こんにちは、小梅です。
皆さんは普段どのような茶器を使ってお茶を淹れていらっしゃいますか?
勿論「これでなくてはいけない」という、お作法やルールはありませんので、お持ちの茶器を使って色々と工夫して、それで楽しく美味しく飲めれば茶器は何を使っても良いのです。
でも、お茶を淹れる茶器によって味わいや香り立ちが随分と違うというのも事実です。
身近に比較できるのは、例えばガラスのティーポットと磁器の蓋碗などです。それぞれ素材や形によって得意なお茶と苦手なお茶もありますし、香りを楽しむのにより適している茶器や味わいがまろやかに出る茶器など、一つ一つ性格は違います。

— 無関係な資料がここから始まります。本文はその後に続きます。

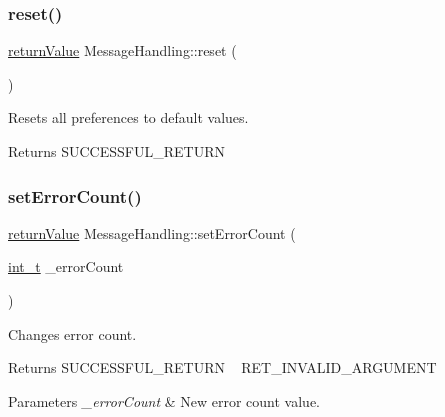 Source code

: \subsubsection{\texorpdfstring{reset()}{reset()}}
{\footnotesize\ttfamily \hyperlink{_message_handling_8hpp_a81d556f613bfbabd0b1f9488c0fa865e}{return\+Value} Message\+Handling\+::reset (\begin{DoxyParamCaption}{ }\end{DoxyParamCaption})}

Resets all preferences to default values. \begin{DoxyReturn}{Returns}
S\+U\+C\+C\+E\+S\+S\+F\+U\+L\+\_\+\+R\+E\+T\+U\+RN 
\end{DoxyReturn}
\mbox{\label{class_message_handling_a06e5c330c9684fc187222db061ba5a0e}} 
\subsubsection{\texorpdfstring{set\+Error\+Count()}{setErrorCount()}}
{\footnotesize\ttfamily \hyperlink{_message_handling_8hpp_a81d556f613bfbabd0b1f9488c0fa865e}{return\+Value} Message\+Handling\+::set\+Error\+Count (\begin{DoxyParamCaption}\item[{\hyperlink{_types_8hpp_ab6fd6105e64ed14a0c9281326f05e623}{int\+\_\+t}}]{\+\_\+error\+Count }\end{DoxyParamCaption})\hspace{0.3cm}{\ttfamily [inline]}}

Changes error count. \begin{DoxyReturn}{Returns}
S\+U\+C\+C\+E\+S\+S\+F\+U\+L\+\_\+\+R\+E\+T\+U\+RN ~\newline
 R\+E\+T\+\_\+\+I\+N\+V\+A\+L\+I\+D\+\_\+\+A\+R\+G\+U\+M\+E\+NT 
\end{DoxyReturn}

\begin{DoxyParams}{Parameters}
{\em \+\_\+error\+Count} & New error count value. \\
\hline
\end{DoxyParams}
\mbox{\label{class_message_handling_a31f12baabf23d05c97e2da9dbd8adf6e}}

お客様が2つ、茶壺を持ってきて下さいました。せっかくの機会なのでちょっとした実験をしてみよう、という事で早速お持ちいただいた2つの茶器にお店の茶壺を加えた3種類で飲み比べをしてみました。
上の茶壺は老岩石という石の壺だそうです。かなり小ぶりです。
もう一つお持ちいただいたのは景徳鎮の磁器茶壺です。綺麗なデザインの気品ある磁器ですね。
最後に、茶荘で普段プーアール生茶用に使っている宜興の朱泥壺です。形も大きさもそれぞれ同じではありませんが、一番の違いはやはり素材です。
そういう実験ですので、使う茶葉はもちろん同じにします。今回はプーアールの生茶を使いました。香りが高く、反面かなり厳しい(尖った)味を持つ布朗山の産を選びました。そのほうがより違いがはっきり出るかと思います。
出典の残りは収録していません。